China, US: no showdown on Taiwan; But Peking issues warning on future arms sales

China and the United States have avoided a showdown over US arms sales to Taiwan. But a permanent solution still eludes both governments, which have been negotiating the delicate issue since last autumn.

Following Washington's announcement April 13 that it was going ahead with a $ 60 million ''spare parts'' sale to Taiwan, China's Foreign Ministry called in US Ambassador Arthur W. Hummel Jr. April 14 to ''lodge a strong protest . . . against this act of infringing upon China's sovereignty.''

But Peking took no action to follow through on its often-repeated threat to downgrade diplomatic relations with Washington should the latter continue selling arms to Taiwan.
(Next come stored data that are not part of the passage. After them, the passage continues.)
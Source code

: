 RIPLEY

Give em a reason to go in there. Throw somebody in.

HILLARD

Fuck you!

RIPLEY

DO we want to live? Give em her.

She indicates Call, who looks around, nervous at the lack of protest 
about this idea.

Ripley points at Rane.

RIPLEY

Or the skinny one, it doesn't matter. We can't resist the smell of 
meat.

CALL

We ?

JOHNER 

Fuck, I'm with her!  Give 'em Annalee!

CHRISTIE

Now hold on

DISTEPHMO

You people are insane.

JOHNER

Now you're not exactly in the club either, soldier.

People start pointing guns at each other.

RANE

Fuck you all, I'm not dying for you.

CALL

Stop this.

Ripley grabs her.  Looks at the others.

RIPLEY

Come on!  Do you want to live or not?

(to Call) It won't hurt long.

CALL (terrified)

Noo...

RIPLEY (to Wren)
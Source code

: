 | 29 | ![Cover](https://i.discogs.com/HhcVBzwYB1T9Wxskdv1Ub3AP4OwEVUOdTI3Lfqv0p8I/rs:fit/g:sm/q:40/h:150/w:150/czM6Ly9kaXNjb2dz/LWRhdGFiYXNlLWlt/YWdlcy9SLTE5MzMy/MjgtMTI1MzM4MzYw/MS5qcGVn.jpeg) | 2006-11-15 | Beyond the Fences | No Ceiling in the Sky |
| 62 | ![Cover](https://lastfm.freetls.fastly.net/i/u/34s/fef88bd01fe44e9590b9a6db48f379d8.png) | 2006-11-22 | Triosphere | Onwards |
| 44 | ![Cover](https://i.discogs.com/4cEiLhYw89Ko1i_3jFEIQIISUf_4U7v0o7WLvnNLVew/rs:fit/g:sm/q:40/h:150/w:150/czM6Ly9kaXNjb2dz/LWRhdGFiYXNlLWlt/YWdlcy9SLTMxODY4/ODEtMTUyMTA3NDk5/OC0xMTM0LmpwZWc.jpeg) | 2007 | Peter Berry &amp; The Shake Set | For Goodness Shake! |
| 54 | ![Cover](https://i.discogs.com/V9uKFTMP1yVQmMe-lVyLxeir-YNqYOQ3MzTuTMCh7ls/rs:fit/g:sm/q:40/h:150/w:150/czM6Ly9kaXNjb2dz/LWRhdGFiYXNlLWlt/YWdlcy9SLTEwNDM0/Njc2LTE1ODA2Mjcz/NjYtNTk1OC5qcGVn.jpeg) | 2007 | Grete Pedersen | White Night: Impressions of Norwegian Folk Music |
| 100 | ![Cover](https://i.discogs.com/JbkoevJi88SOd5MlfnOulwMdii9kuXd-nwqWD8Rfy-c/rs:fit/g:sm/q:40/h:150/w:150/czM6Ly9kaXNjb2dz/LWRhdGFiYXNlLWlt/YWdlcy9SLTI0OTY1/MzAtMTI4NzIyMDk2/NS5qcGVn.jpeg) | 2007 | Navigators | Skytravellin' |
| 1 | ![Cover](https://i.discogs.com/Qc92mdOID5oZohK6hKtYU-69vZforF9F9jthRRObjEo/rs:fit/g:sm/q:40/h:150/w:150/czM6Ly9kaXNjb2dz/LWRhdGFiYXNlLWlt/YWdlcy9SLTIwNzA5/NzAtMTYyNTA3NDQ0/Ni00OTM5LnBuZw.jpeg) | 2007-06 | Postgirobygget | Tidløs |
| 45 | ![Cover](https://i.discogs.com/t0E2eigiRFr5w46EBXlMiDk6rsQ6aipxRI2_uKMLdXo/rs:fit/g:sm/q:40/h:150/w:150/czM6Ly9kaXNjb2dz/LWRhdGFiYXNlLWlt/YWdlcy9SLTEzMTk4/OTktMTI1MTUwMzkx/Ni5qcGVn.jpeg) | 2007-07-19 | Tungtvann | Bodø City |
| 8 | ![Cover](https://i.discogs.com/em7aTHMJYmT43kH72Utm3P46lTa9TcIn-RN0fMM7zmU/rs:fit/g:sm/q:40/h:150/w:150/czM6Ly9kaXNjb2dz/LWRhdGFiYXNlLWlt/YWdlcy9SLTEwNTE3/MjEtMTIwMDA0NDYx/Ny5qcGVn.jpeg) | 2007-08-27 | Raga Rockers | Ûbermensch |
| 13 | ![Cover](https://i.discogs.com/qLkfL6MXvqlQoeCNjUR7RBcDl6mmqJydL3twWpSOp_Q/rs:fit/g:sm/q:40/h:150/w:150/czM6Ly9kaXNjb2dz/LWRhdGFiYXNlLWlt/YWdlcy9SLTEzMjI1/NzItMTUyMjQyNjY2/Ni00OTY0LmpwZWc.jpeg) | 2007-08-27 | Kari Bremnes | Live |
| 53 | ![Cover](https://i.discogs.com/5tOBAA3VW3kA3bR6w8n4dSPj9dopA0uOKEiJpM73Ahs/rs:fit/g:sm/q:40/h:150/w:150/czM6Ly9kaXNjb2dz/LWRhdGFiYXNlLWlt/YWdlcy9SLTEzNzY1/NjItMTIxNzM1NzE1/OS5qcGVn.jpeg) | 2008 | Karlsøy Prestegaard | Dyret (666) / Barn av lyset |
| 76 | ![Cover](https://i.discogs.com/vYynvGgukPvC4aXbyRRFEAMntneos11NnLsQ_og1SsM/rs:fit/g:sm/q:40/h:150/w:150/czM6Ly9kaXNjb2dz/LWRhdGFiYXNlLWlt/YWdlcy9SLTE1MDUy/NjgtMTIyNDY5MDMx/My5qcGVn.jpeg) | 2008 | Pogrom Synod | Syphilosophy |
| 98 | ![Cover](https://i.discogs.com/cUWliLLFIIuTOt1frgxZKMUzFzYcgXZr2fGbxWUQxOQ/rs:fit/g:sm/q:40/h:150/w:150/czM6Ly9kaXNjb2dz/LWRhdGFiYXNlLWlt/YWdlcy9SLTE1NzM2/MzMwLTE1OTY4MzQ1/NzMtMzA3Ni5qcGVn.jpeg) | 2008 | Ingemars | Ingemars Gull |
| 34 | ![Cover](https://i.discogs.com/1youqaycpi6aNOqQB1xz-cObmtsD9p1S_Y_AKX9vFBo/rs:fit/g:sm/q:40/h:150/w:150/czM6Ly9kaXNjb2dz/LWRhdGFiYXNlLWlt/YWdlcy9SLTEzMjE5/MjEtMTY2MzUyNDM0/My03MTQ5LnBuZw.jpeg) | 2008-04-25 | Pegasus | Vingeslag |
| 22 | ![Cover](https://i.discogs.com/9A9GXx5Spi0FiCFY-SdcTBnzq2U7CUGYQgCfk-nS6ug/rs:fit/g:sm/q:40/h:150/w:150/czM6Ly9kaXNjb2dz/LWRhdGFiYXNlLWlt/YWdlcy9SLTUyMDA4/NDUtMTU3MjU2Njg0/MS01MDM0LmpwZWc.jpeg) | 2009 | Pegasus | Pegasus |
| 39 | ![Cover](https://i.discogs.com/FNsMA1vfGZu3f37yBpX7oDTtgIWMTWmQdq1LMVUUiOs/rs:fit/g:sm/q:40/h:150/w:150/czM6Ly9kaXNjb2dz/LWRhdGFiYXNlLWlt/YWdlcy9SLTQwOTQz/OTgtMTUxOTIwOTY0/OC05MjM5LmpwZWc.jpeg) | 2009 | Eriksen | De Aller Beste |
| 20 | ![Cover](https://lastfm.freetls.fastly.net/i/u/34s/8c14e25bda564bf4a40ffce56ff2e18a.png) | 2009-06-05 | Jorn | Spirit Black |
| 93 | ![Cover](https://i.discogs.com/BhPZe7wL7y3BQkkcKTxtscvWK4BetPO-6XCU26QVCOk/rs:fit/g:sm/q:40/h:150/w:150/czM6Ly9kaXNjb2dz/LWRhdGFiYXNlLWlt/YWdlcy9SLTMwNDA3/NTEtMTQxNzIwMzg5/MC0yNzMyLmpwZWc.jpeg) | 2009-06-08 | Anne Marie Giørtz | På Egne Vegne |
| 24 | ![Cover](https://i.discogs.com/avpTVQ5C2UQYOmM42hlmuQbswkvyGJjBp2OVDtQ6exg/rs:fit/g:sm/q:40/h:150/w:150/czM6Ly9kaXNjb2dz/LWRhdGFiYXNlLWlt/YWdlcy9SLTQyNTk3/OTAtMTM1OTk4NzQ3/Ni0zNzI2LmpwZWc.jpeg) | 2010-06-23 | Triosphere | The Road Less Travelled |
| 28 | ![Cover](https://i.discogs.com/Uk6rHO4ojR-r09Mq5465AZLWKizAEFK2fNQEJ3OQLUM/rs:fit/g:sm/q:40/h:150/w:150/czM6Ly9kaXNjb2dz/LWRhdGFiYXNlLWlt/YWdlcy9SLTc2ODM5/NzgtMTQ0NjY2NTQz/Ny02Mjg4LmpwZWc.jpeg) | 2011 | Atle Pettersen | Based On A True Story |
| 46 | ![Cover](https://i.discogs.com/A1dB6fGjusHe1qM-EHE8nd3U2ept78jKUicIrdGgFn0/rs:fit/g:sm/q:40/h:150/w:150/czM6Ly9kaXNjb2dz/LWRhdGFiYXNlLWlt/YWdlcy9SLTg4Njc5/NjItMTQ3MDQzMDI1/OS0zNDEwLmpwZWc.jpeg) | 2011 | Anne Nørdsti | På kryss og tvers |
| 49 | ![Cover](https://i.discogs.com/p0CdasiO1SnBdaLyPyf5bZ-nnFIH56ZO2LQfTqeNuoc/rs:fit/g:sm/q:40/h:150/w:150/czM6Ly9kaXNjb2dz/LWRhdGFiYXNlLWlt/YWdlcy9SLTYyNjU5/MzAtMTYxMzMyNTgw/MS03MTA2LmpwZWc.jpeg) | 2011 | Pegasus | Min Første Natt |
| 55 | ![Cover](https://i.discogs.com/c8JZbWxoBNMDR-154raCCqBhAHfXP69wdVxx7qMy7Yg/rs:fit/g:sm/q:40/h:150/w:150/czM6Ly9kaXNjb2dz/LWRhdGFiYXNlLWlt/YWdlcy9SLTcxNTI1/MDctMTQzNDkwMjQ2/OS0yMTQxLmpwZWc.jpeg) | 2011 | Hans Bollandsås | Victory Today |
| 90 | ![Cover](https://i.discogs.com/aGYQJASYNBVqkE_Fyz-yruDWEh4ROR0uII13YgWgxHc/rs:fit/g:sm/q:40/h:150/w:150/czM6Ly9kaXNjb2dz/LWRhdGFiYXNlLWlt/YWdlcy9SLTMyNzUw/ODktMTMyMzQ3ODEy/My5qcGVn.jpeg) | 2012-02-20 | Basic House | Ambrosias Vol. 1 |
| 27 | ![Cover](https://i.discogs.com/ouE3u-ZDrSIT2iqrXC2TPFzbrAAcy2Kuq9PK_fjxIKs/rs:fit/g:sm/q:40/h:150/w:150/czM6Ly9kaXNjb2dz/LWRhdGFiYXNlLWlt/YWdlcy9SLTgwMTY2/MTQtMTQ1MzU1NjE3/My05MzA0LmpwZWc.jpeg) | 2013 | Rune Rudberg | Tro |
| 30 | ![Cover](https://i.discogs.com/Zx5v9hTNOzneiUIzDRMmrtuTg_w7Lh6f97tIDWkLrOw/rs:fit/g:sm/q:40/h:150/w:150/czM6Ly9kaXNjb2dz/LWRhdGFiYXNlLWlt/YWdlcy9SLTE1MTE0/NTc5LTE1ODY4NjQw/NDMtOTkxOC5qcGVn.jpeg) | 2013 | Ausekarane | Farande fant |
Instead, a Foreign Ministry statement here noted American explanations that the spare parts had been promised to Taiwan before last fall's talks began and that no weapons were involved in the sale. Most important, the Foreign Ministry statement quoted US assurances that ''the US would not consider military transfers to Taiwan while the two sides were continuing their bilateral discussions on a settlement of the question of US arms sales to Taiwan.''

Sino-American talks on the question of arms sales continue, according to the statement. But, ''If the US government should continue to disregard China's sovereignty and go back on the above assurance given to the Chinese side,'' the statement said, ''it must be held responsible for all the consequences arising therefrom.''

Reading between the lines of Chinese and US statements, observers see evidence of a desire on both sides to avoid a showdown and to continue to seek a compromise.

Washington's announcement took the form of a notification to Congress, as is required by law, that it intends to sell Taiwan $60 million worth of military spare parts, ''to support US origin aircraft now in Taiwan's inventory.'' A State Department spokesman stressed that ''no weapons of any kind are involved.''

By law the Reagan administration must notify Congress of any foreign military sales valued at more than $50 million. If Congress does not object within 30 days, the sales may proceed.

The administration did not clarify the discrepancy between the $60 million it says it is selling and a $97 million figure cited in a ''prenotification'' to congressional committees last December.

There is speculation that the original $97 million package may have included weapons that were subsequently dropped to show the Chinese that the deal consists exclusively of spare parts.

Theoretically, as long as any single weapons sale does not exceed $50 million , the administration is not required to notify Congress and hence to make a sale public. It is the public announcement of arms sales to Taiwan, as much as the actual sales, that China finds so difficult to accept.

Standing on principle, Peking says that such sales violate Chinese sovereignty. They ask how the US would feel if some foreign power sold arms to Hawaii or another American state in rebellion against the federal government.

Congress, for its part, is unlikely to accept for long a situation in which repeated sales of military weapons in batches of less than $50 million are made to any foreign customer. This would violate the intent of the law.

There is still urgent need for the US and China to agree on how to resolve the arms sales dispute. There is an apparent contradiction in the American position. Washington has accepted Peking's sovereignty over Taiwan while at the same time it is committed legislatively to continue supplying Taiwan with defensive arms.

If the US unilaterally pledges to reduce arms sales to Taiwan so long as the Taiwan Strait remains peaceful, would Peking ''take note'' of the pledge while still vociferously opposing American arms sales to Taiwan? Eventually it may be a fudged solution of this kind, rather than any clearcut resolution, that keeps Sino-American relations from plunging over the precipice of mutual denunciations.